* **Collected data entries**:
((
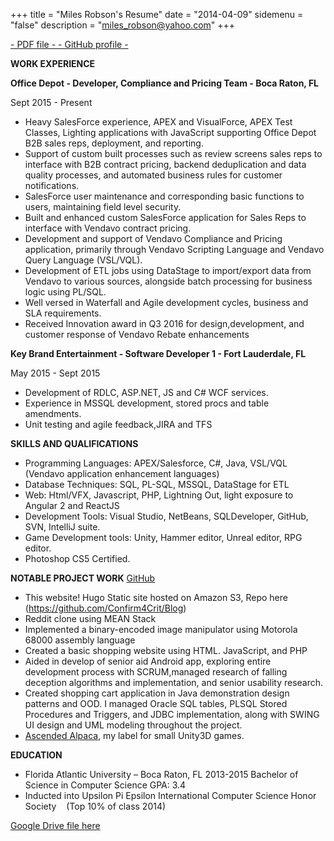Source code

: +++
title = "Miles Robson's Resume"
date = "2014-04-09"
sidemenu = "false"
description = "miles_robson@yahoo.com"
+++

[ - PDF file - ](https://drive.google.com/open?id=0B4ZgURhHzuGKX1BUUXVEVExLQUE)[ - GitHub profile -](https://github.com/Confirm4Crit)

**WORK EXPERIENCE**

**Office Depot - Developer, Compliance and Pricing Team - Boca Raton, FL**

Sept 2015 - Present

- Heavy SalesForce experience, APEX and VisualForce, APEX Test Classes, Lighting applications with JavaScript supporting Office Depot B2B sales reps, deployment, and reporting.
- Support of custom built processes such as review screens sales reps to interface with B2B contract pricing, backend deduplication and data quality processes, and automated business rules for customer notifications.
- SalesForce user maintenance and corresponding basic functions to users, maintaining field level security.
- Built and enhanced custom SalesForce application for Sales Reps to interface with Vendavo contract pricing.
- Development and support of Vendavo Compliance and Pricing application, primarily through Vendavo Scripting Language and Vendavo Query Language (VSL/VQL).
- Development of ETL jobs using DataStage to import/export data from Vendavo to various sources, alongside batch processing for business logic using PL/SQL.
- Well versed in Waterfall and Agile development cycles, business and SLA requirements.
- Received Innovation award in Q3 2016 for design,development, and customer response of Vendavo Rebate enhancements

**Key Brand Entertainment - Software Developer 1 - Fort Lauderdale, FL**

May 2015 - Sept 2015

- Development of RDLC, ASP.NET, JS and C# WCF services.
- Experience in MSSQL development, stored procs and table amendments.
- Unit testing and agile feedback,JIRA and TFS

**SKILLS AND QUALIFICATIONS**

- Programming Languages: APEX/Salesforce, C#, Java, VSL/VQL (Vendavo application enhancement languages)
- Database Techniques: SQL, PL-SQL, MSSQL, DataStage for ETL
- Web: Html/VFX, Javascript, PHP, Lightning Out, light exposure to Angular 2 and ReactJS
- Development Tools: Visual Studio, NetBeans, SQLDeveloper, GitHub, SVN, IntelliJ suite.
- Game Development tools: Unity, Hammer editor, Unreal editor, RPG editor.
- Photoshop CS5 Certified.

**NOTABLE PROJECT WORK** [GitHub](https://github.com/Confirm4Crit)

- This website! Hugo Static site hosted on Amazon S3, Repo here (https://github.com/Confirm4Crit/Blog)
- Reddit clone using MEAN Stack
- Implemented a binary-encoded image manipulator using Motorola 68000 assembly language
- Created a basic shopping website using HTML. JavaScript, and PHP
- Aided in develop of senior aid Android app, exploring entire development process with SCRUM,managed research of falling deception algorithms and implementation, and senior usability research.
- Created shopping cart application in Java demonstration design patterns and OOD. I managed Oracle SQL tables, PLSQL Stored Procedures and Triggers, and JDBC implementation, along with SWING UI design and UML modeling throughout the project.  
- [Ascended Alpaca](ascendedalpaca.com), my label for small Unity3D games.

**EDUCATION**

- Florida Atlantic University – Boca Raton, FL 2013-2015 Bachelor of Science in Computer Science GPA: 3.4 
 - Inducted into Upsilon Pi Epsilon International Computer Science Honor Society    (Top 10% of class 2014)

[Google Drive file here](https://docs.google.com/document/d/1JyuxOFC4lN1gK0rXX68fhmx2x7PqVU-9-eq-Ynr2WJs/edit?usp=sharing)
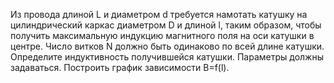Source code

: Из провода длиной L и диаметром d требуется намотать катушку на цилиндрический
каркас диаметром D и длиной l, таким образом, чтобы получить максимальную индукцию
магнитного поля на оси катушки в центре. Число витков N должно быть одинаково по
всей длине катушки. Определите индуктивность получившейся катушки. Параметры
должны задаваться. Построить график зависимости В=f(l).
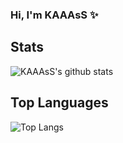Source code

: ### Hi, I'm KAAAsS ✨

<!--
**kaaass/KAAAsS** is a ✨ _special_ ✨ repository because its `README.md` (this file) appears on your GitHub profile.

Here are some ideas to get you started:

- 🔭 I’m currently working on ...
- 🌱 I’m currently learning ...
- 👯 I’m looking to collaborate on ...
- 🤔 I’m looking for help with ...
- 💬 Ask me about ...
- 📫 How to reach me: ...
- 😄 Pronouns: ...
- ⚡ Fun fact: ...
-->

## Stats
![KAAAsS's github stats](https://github-readme-stats.vercel.app/api?username=KAAAsS)

## Top Languages
![Top Langs](https://github-readme-stats.vercel.app/api/top-langs/?username=KAAAsS&langs_count=8)
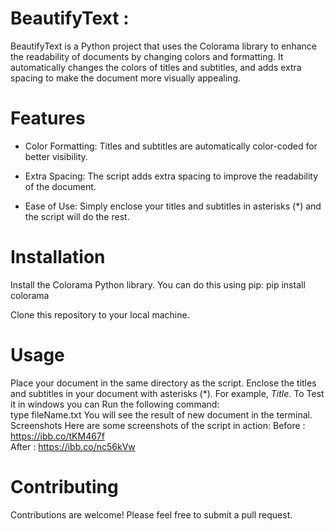 # **BeautifyText :**

BeautifyText is a Python project that uses the Colorama library to enhance the readability of documents by changing colors and formatting. It automatically changes the colors of titles and subtitles, and adds extra spacing to make the document more visually appealing.

# **Features**
- Color Formatting: Titles and subtitles are automatically color-coded for better visibility.


- Extra Spacing: The script adds extra spacing to improve the readability of the document.


- Ease of Use: Simply enclose your titles and subtitles in asterisks (*) and the script will do the rest.
# **Installation**
Install the Colorama Python library. You can do this using pip:
pip install colorama

Clone this repository to your local machine.
# **Usage**
Place your document in the same directory as the script.
Enclose the titles and subtitles in your document with asterisks (*). For example, *Title*.
To Test it in windows you can Run the following command:  
type fileName.txt
You will see the result of new document in the terminal.
Screenshots
Here are some screenshots of the script in action:
Before : https://ibb.co/tKM467f  
After : https://ibb.co/nc56kVw 

# **Contributing**
Contributions are welcome! Please feel free to submit a pull request.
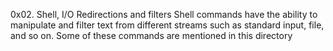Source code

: 0x02. Shell, I/O Redirections and filters
Shell commands have the ability to manipulate and filter text from different streams such as standard input, file, and so on. Some of these commands are mentioned in this directory
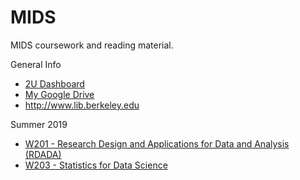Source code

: # MIDS

MIDS coursework and reading material.

General Info
* [2U Dashboard](https://learn.datascience.berkeley.edu/ap/dashboard)
* [My Google Drive](https://drive.google.com/drive/u/0/my-drive)
* http://www.lib.berkeley.edu

Summer 2019

* [W201 - Research Design and Applications for Data and Analysis (RDADA)](./W201/)
* [W203 - Statistics for Data Science](./W203/)

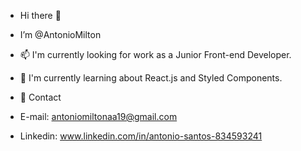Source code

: - Hi there 👋 
- I’m @AntonioMilton

- 📫 I'm currently looking for work as a Junior Front-end Developer. 

- 🌱 I'm currently learning about React.js and Styled Components.

- 📩 Contact

- E-mail: antoniomiltonaa19@gmail.com 
- Linkedin: www.linkedin.com/in/antonio-santos-834593241
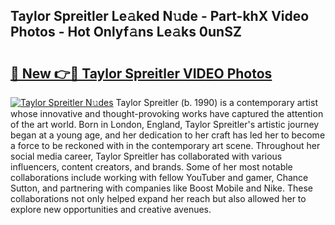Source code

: ## Taylor Spreitler Le𝚊ked N𝚞de - Part-khX Video Photos - Hot Onlyf𝚊ns Le𝚊ks 0unSZ

# <h2><a href="http://ac3468.deff.icu/?id=Taylor+Spreitler">🔗 New 👉🔴 Taylor Spreitler VIDEO Photos</a></h2>

[![Taylor Spreitler N𝚞des](https://i.imgur.com/rIISA9y.gif)](http://ac3468.deff.icu/?id=Taylor+Spreitler)
Taylor Spreitler (b. 1990) is a contemporary artist whose innovative and thought-provoking works have captured the attention of the art world. Born in London, England, Taylor Spreitler's artistic journey began at a young age, and her dedication to her craft has led her to become a force to be reckoned with in the contemporary art scene. Throughout her social media career, Taylor Spreitler has collaborated with various influencers, content creators, and brands. Some of her most notable collaborations include working with fellow YouTuber and gamer, Chance Sutton, and partnering with companies like Boost Mobile and Nike. These collaborations not only helped expand her reach but also allowed her to explore new opportunities and creative avenues.
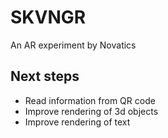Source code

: # SKVNGR

An AR experiment by Novatics

## Next steps

- Read information from QR code
- Improve rendering of 3d objects
- Improve rendering of text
))
* **Activity**: Once the pictures are set aside, give every line above again without alteration.

* **Result**:
Source code

: +++
title = "Miles Robson's Resume"
date = "2014-04-09"
sidemenu = "false"
description = "miles_robson@yahoo.com"
+++

[ - PDF file - ](https://drive.google.com/open?id=0B4ZgURhHzuGKX1BUUXVEVExLQUE)[ - GitHub profile -](https://github.com/Confirm4Crit)

**WORK EXPERIENCE**

**Office Depot - Developer, Compliance and Pricing Team - Boca Raton, FL**

Sept 2015 - Present

- Heavy SalesForce experience, APEX and VisualForce, APEX Test Classes, Lighting applications with JavaScript supporting Office Depot B2B sales reps, deployment, and reporting.
- Support of custom built processes such as review screens sales reps to interface with B2B contract pricing, backend deduplication and data quality processes, and automated business rules for customer notifications.
- SalesForce user maintenance and corresponding basic functions to users, maintaining field level security.
- Built and enhanced custom SalesForce application for Sales Reps to interface with Vendavo contract pricing.
- Development and support of Vendavo Compliance and Pricing application, primarily through Vendavo Scripting Language and Vendavo Query Language (VSL/VQL).
- Development of ETL jobs using DataStage to import/export data from Vendavo to various sources, alongside batch processing for business logic using PL/SQL.
- Well versed in Waterfall and Agile development cycles, business and SLA requirements.
- Received Innovation award in Q3 2016 for design,development, and customer response of Vendavo Rebate enhancements

**Key Brand Entertainment - Software Developer 1 - Fort Lauderdale, FL**

May 2015 - Sept 2015

- Development of RDLC, ASP.NET, JS and C# WCF services.
- Experience in MSSQL development, stored procs and table amendments.
- Unit testing and agile feedback,JIRA and TFS

**SKILLS AND QUALIFICATIONS**

- Programming Languages: APEX/Salesforce, C#, Java, VSL/VQL (Vendavo application enhancement languages)
- Database Techniques: SQL, PL-SQL, MSSQL, DataStage for ETL
- Web: Html/VFX, Javascript, PHP, Lightning Out, light exposure to Angular 2 and ReactJS
- Development Tools: Visual Studio, NetBeans, SQLDeveloper, GitHub, SVN, IntelliJ suite.
- Game Development tools: Unity, Hammer editor, Unreal editor, RPG editor.
- Photoshop CS5 Certified.

**NOTABLE PROJECT WORK** [GitHub](https://github.com/Confirm4Crit)

- This website! Hugo Static site hosted on Amazon S3, Repo here (https://github.com/Confirm4Crit/Blog)
- Reddit clone using MEAN Stack
- Implemented a binary-encoded image manipulator using Motorola 68000 assembly language
- Created a basic shopping website using HTML. JavaScript, and PHP
- Aided in develop of senior aid Android app, exploring entire development process with SCRUM,managed research of falling deception algorithms and implementation, and senior usability research.
- Created shopping cart application in Java demonstration design patterns and OOD. I managed Oracle SQL tables, PLSQL Stored Procedures and Triggers, and JDBC implementation, along with SWING UI design and UML modeling throughout the project.  
- [Ascended Alpaca](ascendedalpaca.com), my label for small Unity3D games.

**EDUCATION**

- Florida Atlantic University – Boca Raton, FL 2013-2015 Bachelor of Science in Computer Science GPA: 3.4 
 - Inducted into Upsilon Pi Epsilon International Computer Science Honor Society    (Top 10% of class 2014)

[Google Drive file here](https://docs.google.com/document/d/1JyuxOFC4lN1gK0rXX68fhmx2x7PqVU-9-eq-Ynr2WJs/edit?usp=sharing)
Source code

: Из провода длиной L и диаметром d требуется намотать катушку на цилиндрический
каркас диаметром D и длиной l, таким образом, чтобы получить максимальную индукцию
магнитного поля на оси катушки в центре. Число витков N должно быть одинаково по
всей длине катушки. Определите индуктивность получившейся катушки. Параметры
должны задаваться. Построить график зависимости В=f(l).
Source code

: ### Hi, I'm KAAAsS ✨

<!--
**kaaass/KAAAsS** is a ✨ _special_ ✨ repository because its `README.md` (this file) appears on your GitHub profile.

Here are some ideas to get you started:

- 🔭 I’m currently working on ...
- 🌱 I’m currently learning ...
- 👯 I’m looking to collaborate on ...
- 🤔 I’m looking for help with ...
- 💬 Ask me about ...
- 📫 How to reach me: ...
- 😄 Pronouns: ...
- ⚡ Fun fact: ...
-->

## Stats
![KAAAsS's github stats](https://github-readme-stats.vercel.app/api?username=KAAAsS)

## Top Languages
![Top Langs](https://github-readme-stats.vercel.app/api/top-langs/?username=KAAAsS&langs_count=8)
 # **BeautifyText :**

BeautifyText is a Python project that uses the Colorama library to enhance the readability of documents by changing colors and formatting. It automatically changes the colors of titles and subtitles, and adds extra spacing to make the document more visually appealing.

# **Features**
- Color Formatting: Titles and subtitles are automatically color-coded for better visibility.


- Extra Spacing: The script adds extra spacing to improve the readability of the document.


- Ease of Use: Simply enclose your titles and subtitles in asterisks (*) and the script will do the rest.
# **Installation**
Install the Colorama Python library. You can do this using pip:
pip install colorama

Clone this repository to your local machine.
# **Usage**
Place your document in the same directory as the script.
Enclose the titles and subtitles in your document with asterisks (*). For example, *Title*.
To Test it in windows you can Run the following command:  
type fileName.txt
You will see the result of new document in the terminal.
Screenshots
Here are some screenshots of the script in action:
Before : https://ibb.co/tKM467f  
After : https://ibb.co/nc56kVw 

# **Contributing**
Contributions are welcome! Please feel free to submit a pull request.
Source code

: 0x02. Shell, I/O Redirections and filters
Shell commands have the ability to manipulate and filter text from different streams such as standard input, file, and so on. Some of these commands are mentioned in this directory
Source code

: # MIDS

MIDS coursework and reading material.

General Info
* [2U Dashboard](https://learn.datascience.berkeley.edu/ap/dashboard)
* [My Google Drive](https://drive.google.com/drive/u/0/my-drive)
* http://www.lib.berkeley.edu

Summer 2019

* [W201 - Research Design and Applications for Data and Analysis (RDADA)](./W201/)
* [W203 - Statistics for Data Science](./W203/)

Source code

: - Hi there 👋 
- I’m @AntonioMilton

- 📫 I'm currently looking for work as a Junior Front-end Developer. 

- 🌱 I'm currently learning about React.js and Styled Components.

- 📩 Contact

- E-mail: antoniomiltonaa19@gmail.com 
- Linkedin: www.linkedin.com/in/antonio-santos-834593241
Source code

: ## Taylor Spreitler Le𝚊ked N𝚞de - Part-khX Video Photos - Hot Onlyf𝚊ns Le𝚊ks 0unSZ

# <h2><a href="http://ac3468.deff.icu/?id=Taylor+Spreitler">🔗 New 👉🔴 Taylor Spreitler VIDEO Photos</a></h2>

[![Taylor Spreitler N𝚞des](https://i.imgur.com/rIISA9y.gif)](http://ac3468.deff.icu/?id=Taylor+Spreitler)
Taylor Spreitler (b. 1990) is a contemporary artist whose innovative and thought-provoking works have captured the attention of the art world. Born in London, England, Taylor Spreitler's artistic journey began at a young age, and her dedication to her craft has led her to become a force to be reckoned with in the contemporary art scene. Throughout her social media career, Taylor Spreitler has collaborated with various influencers, content creators, and brands. Some of her most notable collaborations include working with fellow YouTuber and gamer, Chance Sutton, and partnering with companies like Boost Mobile and Nike. These collaborations not only helped expand her reach but also allowed her to explore new opportunities and creative avenues.
Source code

: # SKVNGR

An AR experiment by Novatics

## Next steps

- Read information from QR code
- Improve rendering of 3d objects
- Improve rendering of text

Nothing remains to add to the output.